Aim of the task :: How many of the lines below contain the word "instruction"? Only the number is wanted.

[Stored dataset items]
------------------------------------------------
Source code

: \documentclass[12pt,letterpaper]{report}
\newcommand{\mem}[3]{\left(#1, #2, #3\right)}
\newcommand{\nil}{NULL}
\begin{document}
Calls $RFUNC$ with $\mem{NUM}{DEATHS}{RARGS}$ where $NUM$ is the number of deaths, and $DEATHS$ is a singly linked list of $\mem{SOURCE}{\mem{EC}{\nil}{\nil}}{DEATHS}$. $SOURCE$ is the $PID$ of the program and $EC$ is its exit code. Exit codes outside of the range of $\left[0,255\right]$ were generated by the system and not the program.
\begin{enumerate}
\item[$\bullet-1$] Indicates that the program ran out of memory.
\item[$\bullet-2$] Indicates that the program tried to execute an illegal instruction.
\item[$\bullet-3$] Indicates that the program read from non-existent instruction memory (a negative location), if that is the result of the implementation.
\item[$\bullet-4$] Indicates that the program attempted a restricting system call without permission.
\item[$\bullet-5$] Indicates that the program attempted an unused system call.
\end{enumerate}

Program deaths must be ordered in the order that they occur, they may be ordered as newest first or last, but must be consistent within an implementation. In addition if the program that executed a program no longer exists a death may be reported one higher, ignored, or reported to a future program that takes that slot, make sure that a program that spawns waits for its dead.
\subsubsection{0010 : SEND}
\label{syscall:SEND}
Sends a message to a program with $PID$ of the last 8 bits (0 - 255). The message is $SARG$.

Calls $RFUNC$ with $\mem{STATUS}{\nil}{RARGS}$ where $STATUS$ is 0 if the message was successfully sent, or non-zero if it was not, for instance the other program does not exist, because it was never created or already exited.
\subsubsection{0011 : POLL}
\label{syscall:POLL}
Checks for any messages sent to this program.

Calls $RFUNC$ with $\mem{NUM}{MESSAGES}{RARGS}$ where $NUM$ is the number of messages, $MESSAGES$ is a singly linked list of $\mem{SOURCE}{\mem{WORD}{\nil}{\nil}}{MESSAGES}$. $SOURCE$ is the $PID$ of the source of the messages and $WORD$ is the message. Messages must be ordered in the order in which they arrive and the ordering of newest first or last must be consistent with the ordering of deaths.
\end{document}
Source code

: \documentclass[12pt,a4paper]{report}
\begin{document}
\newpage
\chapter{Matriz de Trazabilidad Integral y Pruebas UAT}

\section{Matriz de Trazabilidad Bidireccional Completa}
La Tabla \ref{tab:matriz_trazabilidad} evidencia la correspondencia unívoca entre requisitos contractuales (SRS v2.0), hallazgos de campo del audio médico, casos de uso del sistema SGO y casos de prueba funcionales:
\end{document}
------------------------------------------------
Written solution :: 2